There’s a tradition of a royal amnesty on the King’s birthday, 5th December, every twelve years as well as on other special occasions. However, this time is going to be a bit of a break with tradition. In the past the amnesty has been for those convicted who have served part of their prison terms and who have expressed remorse for their crimes. This time these conditions have been dropped – you just need to be over 60 and have been sentenced to imprisonment for less than 3 years. So Thaksin will be allowed to return to Thailand without ever having spent even a minute incarcerated for his criminal abuse of power. He’s probably be Thailand’s first prisoner to be released from behind bars without ever actually having been behind them.

And the timing is oh-so-convenient, with his eldest daughter getting married on the 12th next month.

There are some things in Thailand that stink worse than the flood waters.

* The Prime Minister was in Singburi. She claimed that she couldn’t get back for the cabinet meeting because neither her helicopter nor the backup helicopter could fly in the dark. The army has flatly contradicted her on this. And anyway, she still could have returned to Bangkok by road in time for the meeting. Furthermore she claims to have no knowledge of what was discussed at the cabinet meeting. Perhaps the battery in her mobile ‘phone was flat. Who knows?


Things didn’t exactly run smoothly this morning.

I had an early start. A friend, whose car, like tens or hundreds of thousands of others, is parked on high ground to avoid the flooding, asked for a lift to the nearest bus stop. I agreed, and bleary eyed picked him up and took him the kilometre or so to the main road.

I knew then that I couldn’t turn left to get back home because the road is flooded. I needed to do a U-turn, then turn north onto the ring road. However, habit kicked in (since my brain was not yet fully functional), and after the U-turn I turned south as if to go shopping. Realising the error of my (high)ways I got off at the next junction, intending to do a U-turn under the main road. The underpass was flooded and impassable. I drove on for miles passed flooded U-turn after flooded U-turn. Eventually there was a U-turn which was only flooded to 20 cm, or so the sign said. Cars were passing through in both directions, so it seemed (and was) safe.

The road ended in a T-junction. Left or right? I vaguely recalled the layout of the junction, and plumped for right, thinking that I could do a U-turn in the middle of the road if I’d got it wrong. Inevitably I had got it wrong, and furthermore couldn’t get into the U-turn lane.
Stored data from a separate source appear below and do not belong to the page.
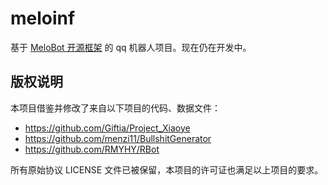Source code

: # meloinf

基于 [MeloBot 开源框架](https://github.com/aicorein/melobot) 的 qq 机器人项目。现在仍在开发中。

## 版权说明

本项目借鉴并修改了来自以下项目的代码、数据文件：

- https://github.com/Giftia/Project_Xiaoye
- https://github.com/menzi11/BullshitGenerator
- https://github.com/RMYHY/RBot

所有原始协议 LICENSE 文件已被保留，本项目的许可证也满足以上项目的要求。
I was forced to turn right … which put me back on the road with all the flooded U-turns. Many miles later, dodging wandering cows and dogs, I eventually made it home; a 15 minutes trip had taken well over an hour. Not that I had been particularly looking forward to getting home. Just as I was leaving I noticed that Whisky’s coat was heavily matted with merde (or coated in caca if you prefer) – pardon my French. He must have been rolling on his back in the garden. And I’d only bathed him a couple of days before!

Morning was well and truly broken.


Sometimes I feel a tiny sliver of hope that the waters might pass leaving my home untouched. Of course, I try to push those feelings aside. It helps when I look at the satellite map showing the extent of the flooding and the enormous volume of water which has to pass through Bangkok to reach the sea.

Satellite image of Thailand flooding, 5 November 2011
Click here for larger version.

(The area covered by the image is roughly 250 x 175 km.)

It also helps when I remember how people from flooded communities keep tearing down the embankments that keep them flooded, so flooding those in other communities.


The good news is that there’s some bottled water available in supermarkets again – though strictly rationed. The bad news is that supermarkets are getting harder to get to: Tesco-Lotus is inaccessible because of flooding; Big C at Fashion Island is closed because of the flooding. Villa and TOPS are (as far as I know) still open, but the associated multistorey car parks are full of cars parked to avoid the floods, so are unusable because there’s nowhere to park. MaxValue is still accessible via a long detour, but is on very low lying ground, so could be flooded very soon. That just leaves a further away branch of TOPS, which is very expensive.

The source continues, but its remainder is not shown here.